I tabled two amendments to the provision, Amendments Nos. 24 and 60, which were intended to extend the power not only to High Court judges, circuit judges and justices of the peace but also to district judges. I have, however, been notified by the Bill team that district judges who are appointed to sit in magistrates' courts—stipendiary magistrates, as we used to call them—are in fact ex officio justices of the peace. Of course, there are other district judges who are not in that position. However, I do not think that it is necessary to press that matter further. I will therefore not press or speak further to either amendment. I greatly welcome these constructive amendments.
moved Amendment No. 25:
Page 5, line 4, leave out paragraphs (a) and (b) and insert—
"(a) specifying matters of which a judge or justice of the peace must be satisfied, or to which he must have regard, before issuing a warrant under subsection (4A), and
(b) regulating the exercise of a power under or by virtue of subsection (4) or (4A) (whether by restricting the circumstances in which a power may be exercised, by specifying conditions to be complied with in the exercise of a power, or otherwise)."

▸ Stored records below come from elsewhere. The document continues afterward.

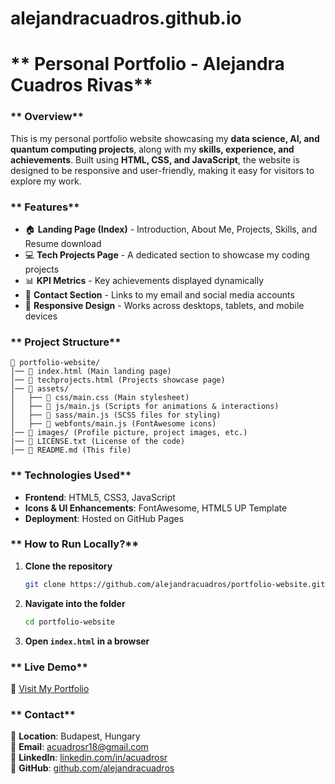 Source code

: # alejandracuadros.github.io

# ** Personal Portfolio - Alejandra Cuadros Rivas**  

### ** Overview**  
This is my personal portfolio website showcasing my **data science, AI, and quantum computing projects**, along with my **skills, experience, and achievements**. Built using **HTML, CSS, and JavaScript**, the website is designed to be responsive and user-friendly, making it easy for visitors to explore my work.  

### ** Features**  
- 🏠 **Landing Page (Index)** - Introduction, About Me, Projects, Skills, and Resume download  
- 💻 **Tech Projects Page** - A dedicated section to showcase my coding projects  
- 📊 **KPI Metrics** - Key achievements displayed dynamically  
- 📩 **Contact Section** - Links to my email and social media accounts  
- 🎨 **Responsive Design** - Works across desktops, tablets, and mobile devices  

### ** Project Structure**  
```
📁 portfolio-website/
│── 📄 index.html (Main landing page)
│── 📄 techprojects.html (Projects showcase page)
│── 📁 assets/
│   ├── 📄 css/main.css (Main stylesheet)
│   ├── 📄 js/main.js (Scripts for animations & interactions)
│   ├── 📄 sass/main.js (SCSS files for styling)
│   ├── 📄 webfonts/main.js (FontAwesome icons)
│── 📁 images/ (Profile picture, project images, etc.)
|── 📄 LICENSE.txt (License of the code)
│── 📄 README.md (This file)
```

### ** Technologies Used**  
- **Frontend**: HTML5, CSS3, JavaScript  
- **Icons & UI Enhancements**: FontAwesome, HTML5 UP Template  
- **Deployment**: Hosted on GitHub Pages  

### ** How to Run Locally?**  
1. **Clone the repository**  
   ```bash
   git clone https://github.com/alejandracuadros/portfolio-website.git
   ```
2. **Navigate into the folder**  
   ```bash
   cd portfolio-website
   ```
3. **Open `index.html` in a browser**  

### ** Live Demo**  
🔗 [Visit My Portfolio](https://alejandracuadros.github.io/)  

### ** Contact**  
📍 **Location**: Budapest, Hungary  
📩 **Email**: [acuadrosr18@gmail.com](mailto:acuadrosr18@gmail.com)  
🔗 **LinkedIn**: [linkedin.com/in/acuadrosr](https://www.linkedin.com/in/acuadrosr)  
🐙 **GitHub**: [github.com/alejandracuadros](https://github.com/alejandracuadros)  

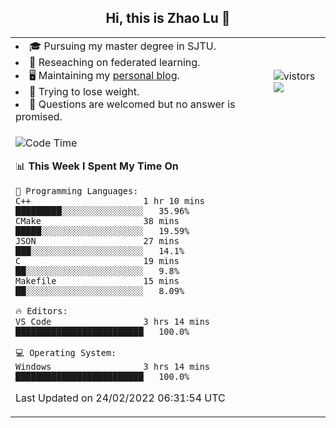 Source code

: <h2 align="center"> Hi, this is Zhao Lu 👋</h2>

<table style="overflow:hidden;">
    <tr> 
        <td>
            <li>🎓 Pursuing my master degree in SJTU.</li>
            <li>🌱 Reseaching on federated learning.</li>
            <li>🖥️ Maintaining my <a href="https://ifarewell.xyz">personal blog</a>.</li>
            <li>💪 Trying to lose weight.</li>
            <li>💬 Questions are welcomed but no answer is promised.</li> 
        </td>
        <td>
            <img src="https://visitor-badge.glitch.me/badge?page_id=ifarewell" alt="vistors" />
        <br>
          <img src="https://github-readme-stats.vercel.app/api?username=ifarewell&theme=graywhite&hide=prs,contribs&show_icons=true&hide_border=true&icon_color=CE1D2D&text_color=718096&bg_color=ffffff&hide_title=true" />
        </td>
    </tr>
    <tr>
        <td colspan="2">
            
<!--START_SECTION:waka-->
![Code Time](http://img.shields.io/badge/Code%20Time-99%20hrs%2023%20mins-blue)

📊 **This Week I Spent My Time On** 

```text
💬 Programming Languages: 
C++                      1 hr 10 mins        █████████░░░░░░░░░░░░░░░░   35.96% 
CMake                    38 mins             █████░░░░░░░░░░░░░░░░░░░░   19.59% 
JSON                     27 mins             ███░░░░░░░░░░░░░░░░░░░░░░   14.1% 
C                        19 mins             ██░░░░░░░░░░░░░░░░░░░░░░░   9.8% 
Makefile                 15 mins             ██░░░░░░░░░░░░░░░░░░░░░░░   8.09%

🔥 Editors: 
VS Code                  3 hrs 14 mins       █████████████████████████   100.0%

💻 Operating System: 
Windows                  3 hrs 14 mins       █████████████████████████   100.0%

```


 Last Updated on 24/02/2022 06:31:54 UTC
<!--END_SECTION:waka-->
            
</td></tr>
</table>

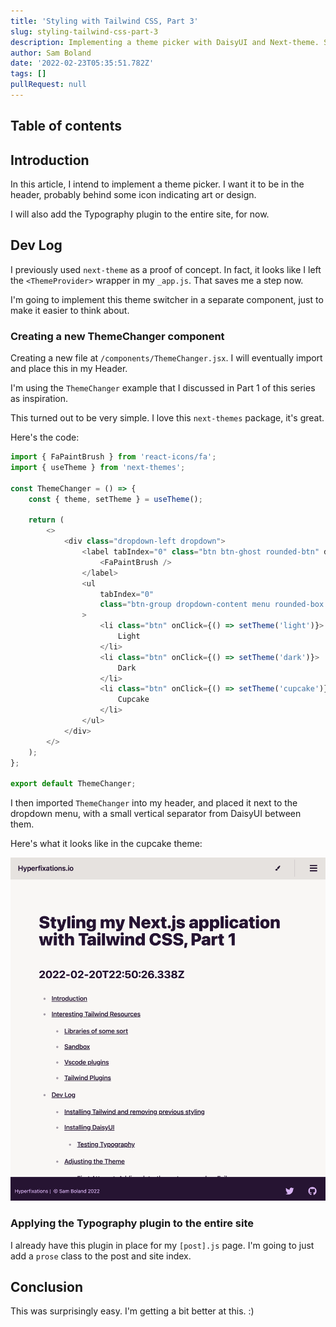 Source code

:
 ```yaml
---
title: 'Styling with Tailwind CSS, Part 3'
slug: styling-tailwind-css-part-3
description: Implementing a theme picker with DaisyUI and Next-theme. Surprisingly simple!
author: Sam Boland
date: '2022-02-23T05:35:51.782Z'
tags: []
pullRequest: null
---
```


## Table of contents

## Introduction

In this article, I intend to implement a theme picker. I want it to be in the header, probably behind some icon indicating art or design.

I will also add the Typography plugin to the entire site, for now.

## Dev Log

I previously used `next-theme` as a proof of concept. In fact, it looks like I left the `<ThemeProvider>` wrapper in my `_app.js`. That saves me a step now.

I'm going to implement this theme switcher in a separate component, just to make it easier to think about.

### Creating a new ThemeChanger component

Creating a new file at `/components/ThemeChanger.jsx`. I will eventually import and place this in my Header.

I'm using the `ThemeChanger` example that I discussed in Part 1 of this series as inspiration.

This turned out to be very simple. I love this `next-themes` package, it's great.

Here's the code:

```js
import { FaPaintBrush } from 'react-icons/fa';
import { useTheme } from 'next-themes';

const ThemeChanger = () => {
    const { theme, setTheme } = useTheme();

    return (
        <>
            <div class="dropdown-left dropdown">
                <label tabIndex="0" class="btn btn-ghost rounded-btn" data-cy="headerDropdownMenu">
                    <FaPaintBrush />
                </label>
                <ul
                    tabIndex="0"
                    class="btn-group dropdown-content menu rounded-box mt-4 w-52 bg-base-100 p-2 shadow"
                >
                    <li class="btn" onClick={() => setTheme('light')}>
                        Light
                    </li>
                    <li class="btn" onClick={() => setTheme('dark')}>
                        Dark
                    </li>
                    <li class="btn" onClick={() => setTheme('cupcake')}>
                        Cupcake
                    </li>
                </ul>
            </div>
        </>
    );
};

export default ThemeChanger;
```

I then imported `ThemeChanger` into my header, and placed it next to the dropdown menu, with a small vertical separator from DaisyUI between them.

Here's what it looks like in the cupcake theme:

![Image of site with new them in place](../images/Screen%20Shot%202022-02-22%20at%209.52.29%20PM.png)

### Applying the Typography plugin to the entire site

I already have this plugin in place for my `[post].js` page. I'm going to just add a `prose` class to the post and site index.

## Conclusion

This was surprisingly easy. I'm getting a bit better at this. :)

On Question, amendment agreed to.
Clause 7 [Regulations]:
[Amendment No. 26 not moved.]
Clause 8 [Obstructing the Regulator]:
My Lords, Amendment No.27 inserts a defence into Clause 8. A person who obstructs the regulator in the exercise of his powers could be committing an offence and would be liable, if found guilty, to a fine. There may be circumstances, of course, where the regulator is unintentionally pursuing the wrong person. The amendment will provide a safeguard in those circumstances for either authorised or unauthorised persons. Our legal advice is that this is a necessary addition to the Bill to protect those persons. A reasonable excuse would include circumstances where the regulator had genuinely mistaken the person and wrongly taken steps to prosecute him. I beg to move.
moved Amendment No. 28:
After Clause 9, insert the following new clause—
"THE CLAIMS MANAGEMENT SERVICES TRIBUNAL
(1) There shall be a tribunal to be known as the Claims Management Services Tribunal.
(2) The Tribunal shall be constituted as follows—
(a) members of the Financial Services and Markets Tribunal shall also be members of the Claims Management Services Tribunal,
(b) the President of the Financial Services and Markets Tribunal shall also act as President of the Claims Management Services Tribunal,
(c) the Deputy President of the Financial Services and Markets Tribunal shall also act as Deputy President of the Claims Management Services Tribunal, and
(d) the panel of chairmen of the Financial Services and Markets Tribunal shall also be the panel of chairmen of the Claims Management Services Tribunal.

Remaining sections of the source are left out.